Cry46Ab is a crystal protein derived from B. thuringiensis strain TK-E6. Upon activation by proteinase K, Cry46Ab shows high cytotoxicities to human leukemic T cells (MOLT-4 and Jurkat), but not to human embryonal kidney cells (HEK293) (Hayakawa et al. 2007). Cry46Ab is, therefore, named parasporin 2Ab exhibiting preferential cytotoxicity against human cancer cells by Committee of Parasporin Classification and Nomenclature (http://parasporin.fitc.pref.fukuoka.jp/index.html). On the other hand, it has recently been reported that Cry46Ab shows apparent toxicity against Culex pipiens Coquillett (Diptera: Culicidae) mosquito larvae (Hayakawa et al. 2017). Toxicity spectra of Cry46Ab other than human leukemic T cells and C. pipiens mosquito larvae remains to be elucidate.

Interestingly, co-administration of Cry46Ab with other mosquitocidal Cry toxins, especially the combination of Cry46Ab with Cry4Aa from Bti, results in significant synergistic toxicity against C. pipiens mosquito larvae (Hayakawa et al. 2017). Cry46Ab thus may be a good candidate to improve the activity of crystal toxin insecticides currently in use, and may prolong the life of Bti-based bioinsecticides. Cry46Ab shows highest homology (84% identity at the amino acid sequence level) to Cry46Aa, a toxin that also is referred to as parasporin-2Aa, from B. thuringiensis strain A1547 (Ito et al. 2004). Cry46Ab also shows relatively high homology (approximately 40% identity at the amino acid sequence level) to hydralysin, a toxin produced by the green hydra Chlorohydra viridissima (Sher et al. 2005). Therefore, Cry46Ab is inferred to be a member of the aerolysin-type β pore-forming toxins, a family that includes parasporin-2Aa and hydralysin. In general, aerolysin-type toxins are produced by a very diverse group of organisms, and this large family of toxins contains not only aerolysins from Aeromonas hydrophila and related Aeromonas species, but also epsilon toxin from Clostridium perfringens, alpha toxin from C. septicum, enterolobin from Enterolobium contortisiliquum (a Brazilian tree), and Mtx toxin from Lysinibacillus sphaericus (Knapp et al. 2010). Aerolysin-type toxins share structural similarities in their domains, and all act as cytolysins via pore formation. On the other hand, Cry toxins can be divided into several distinct homology groups (Schnepf et al. 1998), and most of them (nearly 90%) belongs to the three-domain Cry toxin group (see http://www.lifesci.sussex.ac.uk/home/Neil_Crickmore/Bt/). The three-domain Cry toxin is a member of the α pore-forming toxin which employ α-helices to insert into the membrane, and are believed to form cation-selective channel-pores (Xu et al. 2014).

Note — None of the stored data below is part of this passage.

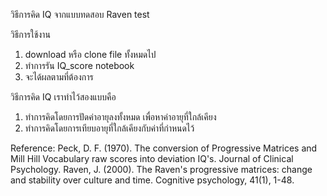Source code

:วิธีการคิด IQ จากแบบทดสอบ Raven test

วิธีการใช้งาน
1. download หรือ clone file ทั้งหมดไป
2. ทำการรัน IQ_score notebook
3. จะได้ผลตามที่ต้องการ

วิธีการคิด IQ เราทำไว้สองแบบคือ
1. ทำการคิดโดยการปัดค่าอายุลงทั้งหมด เพื่อหาค่าอายุที่ใกล้เคียง
2. ทำการคิดโดยการเทียบอายุที่ใกล้เคียงกับค่าที่กำหนดไว้

Reference:
Peck, D. F. (1970). The conversion of Progressive Matrices and Mill Hill Vocabulary raw scores into deviation IQ's. Journal of Clinical Psychology.
Raven, J. (2000). The Raven's progressive matrices: change and stability over culture and time. Cognitive psychology, 41(1), 1-48.
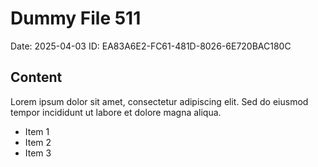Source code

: # Dummy File 511

Date: 2025-04-03
ID: EA83A6E2-FC61-481D-8026-6E720BAC180C

## Content

Lorem ipsum dolor sit amet, consectetur adipiscing elit.
Sed do eiusmod tempor incididunt ut labore et dolore magna aliqua.

* Item 1
* Item 2
* Item 3


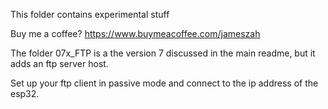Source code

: 
This folder contains experimental stuff

Buy me a coffee?  https://www.buymeacoffee.com/jameszah

The folder 07x_FTP is a the version 7 discussed in the main readme, but it adds an ftp server host.

Set up your ftp client in passive mode and connect to the ip address of the esp32.
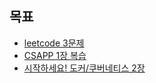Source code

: ## 목표

- [leetcode 3문제](./leetcode.md)
- [CSAPP 1장 복습](./CSAPP.md)
- [시작하세요! 도커/쿠버네티스 2장](./start-dockuber.md)


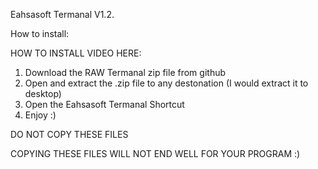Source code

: Eahsasoft Termanal V1.2.

How to install:

HOW TO INSTALL VIDEO HERE: 

1. Download the RAW Termanal zip file from github
2. Open and extract the .zip file to any destonation (I would extract it to desktop)
3. Open the Eahsasoft Termanal Shortcut
4. Enjoy :)

DO NOT COPY THESE FILES

COPYING THESE FILES WILL NOT END WELL FOR YOUR PROGRAM :)
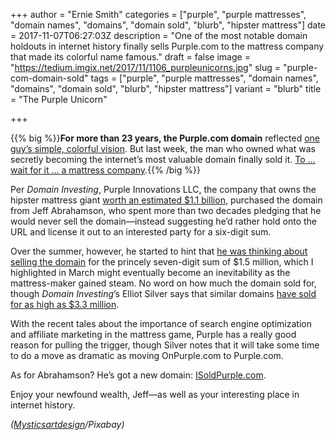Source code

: +++
author = "Ernie Smith"
categories = ["purple", "purple mattresses", "domain names", "domains", "domain sold", "blurb", "hipster mattress"]
date = 2017-11-07T06:27:03Z
description = "One of the most notable domain holdouts in internet history finally sells Purple.com to the mattress company that made its colorful name famous."
draft = false
image = "https://tedium.imgix.net/2017/11/1106_purpleunicorns.jpg"
slug = "purple-com-domain-sold"
tags = ["purple", "purple mattresses", "domain names", "domains", "domain sold", "blurb", "hipster mattress"]
variant = "blurb"
title = "The Purple Unicorn"

+++

{{% big %}}**For more than 23 years, the Purple.com domain** reflected [one guy’s simple, colorful vision](https://tedium.co/2017/03/22/purple-com-early-domain-website/). But last week, the man who owned what was secretly becoming the internet’s most valuable domain finally sold it. [To … wait for it … a mattress company](https://domaininvesting.com/purple-com-sold/).{{% /big %}}

Per *Domain Investing*, Purple Innovations LLC, the company that owns the hipster mattress giant [worth an estimated $1.1 billion](https://techcrunch.com/2017/07/27/mattress-startup-purple-merges-with-ny-shell-company-in-1-1-billion-deal/), purchased the domain from Jeff Abrahamson, who spent more than two decades pledging that he would never sell the domain—instead suggesting he’d rather hold onto the URL and license it out to an interested party for a six-digit sum.

Over the summer, however, he started to hint that [he was thinking about selling the domain](https://twitter.com/ShortFormErnie/status/893482142382075906) for the princely seven-digit sum of $1.5 million, which I highlighted in March might eventually become an inevitability as the mattress-maker gained steam. No word on how much the domain sold for, though *Domain Investing*’s Elliot Silver says that similar domains [have sold for as high as $3.3 million](https://domaininvesting.com/color-com-domain-name-sale-prices/).

With the recent tales about the importance of search engine optimization and affiliate marketing in the mattress game, Purple has a really good reason for pulling the trigger, though Silver notes that it will take some time to do a move as dramatic as moving OnPurple.com to Purple.com.

As for Abrahamson? He’s got a new domain: [ISoldPurple.com](https://www.isoldpurple.com/).

Enjoy your newfound wealth, Jeff—as well as your interesting place in internet history.

*([Mysticsartdesign](https://pixabay.com/en/unicorns-sea-landscape-beach-wave-1746639/)/Pixabay)*
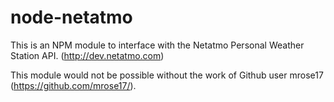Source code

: node-netatmo
============

This is an NPM module to interface with the Netatmo Personal Weather Station API. (http://dev.netatmo.com)

This module would not be possible without the work of Github user mrose17 (https://github.com/mrose17/).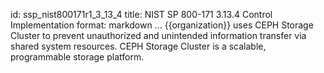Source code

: id: ssp_nist800171r1_3_13_4
title: NIST SP 800-171 3.13.4 Control Implementation
format: markdown
...
{{organization}} uses CEPH Storage Cluster to prevent unauthorized and unintended information transfer via shared system resources. CEPH Storage Cluster is a scalable, programmable storage platform.

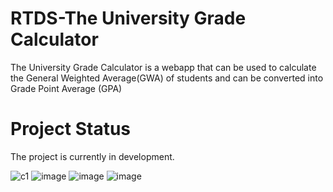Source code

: # RTDS-The University Grade Calculator

The University Grade Calculator is a webapp that can be used to calculate the General Weighted Average(GWA) of students and can be converted into Grade Point Average (GPA)

# Project Status

The project is currently in development. 

![c1](https://user-images.githubusercontent.com/67271526/88886561-52c2fc80-d26d-11ea-919f-5782f7db797b.PNG)
![image](https://user-images.githubusercontent.com/67271526/88886814-d7157f80-d26d-11ea-92da-761760472766.png)
![image](https://user-images.githubusercontent.com/67271526/88886940-180d9400-d26e-11ea-80dd-799d6ce3dd82.png)
![image](https://user-images.githubusercontent.com/67271526/88887014-32477200-d26e-11ea-807d-93a5277dc756.png)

Cry46Ab is a functional pore-forming toxin with the single-channel conductance of 103.3 ± 4.1 pS (mean ± standard deviation) in 150 mM KCl (Hayakawa et al. 2017), but other characteristics of Cry46Ab channel-pores remain unclear. In the present study, the mode of action of channel-pores formed by Cry46Ab was further analyzed using planar lipid bilayers and liposomes.

Materials and methods

Preparation of recombinant Cry46Ab toxin

Recombinant Cry46Ab fused with glutathione S-transferase (GST-Cry46Ab) was expressed in Escherichia coli BL21 as described previously (Hayakawa et al. 2017). Briefly, E. coli cells harboring pGST-Cry46Ab-S1 (Hayakawa et al. 2017) were cultured at 37 °C in TB medium containing ampicillin (100 μg/ml) until the optical density at 600 nm (OD600) reached 0.4–0.6, and then expression of recombinant Cry46Ab was induced with 0.1 mM isopropyl β-d-1-thiogalactopyranoside at 30 °C for 4 h. The GST-Cry46Ab was purified using glutathione-Sepharose 4B (GE Healthcare Bio-Sciences AB, Uppsala, Sweden) according to the manufacturer’s instructions. Protein concentration was estimated using a protein assay kit (Bio-Rad Laboratories, Inc., Hercules, CA), with bovine serum albumin as the standard. The mosquito-larvicidal activity of the GST-Cry46Ab was analyzed by bioassay using C. pipiens larvae (3rd instar), as described previously (Hayakawa et al. 2017). Briefly, 40 μg of the GST-Cry46Ab was adsorbed onto 2 mg of latex beads (0.8 µm diameter, Sigma-Aldrich Corp., St. Louis, MO), and then administered to the mosquito larvae as a diet. In a preliminary experiment, latex beads adsorbed GST was not toxic against C. pipiens larvae at a working concentration of 2 µg/ml (data not shown).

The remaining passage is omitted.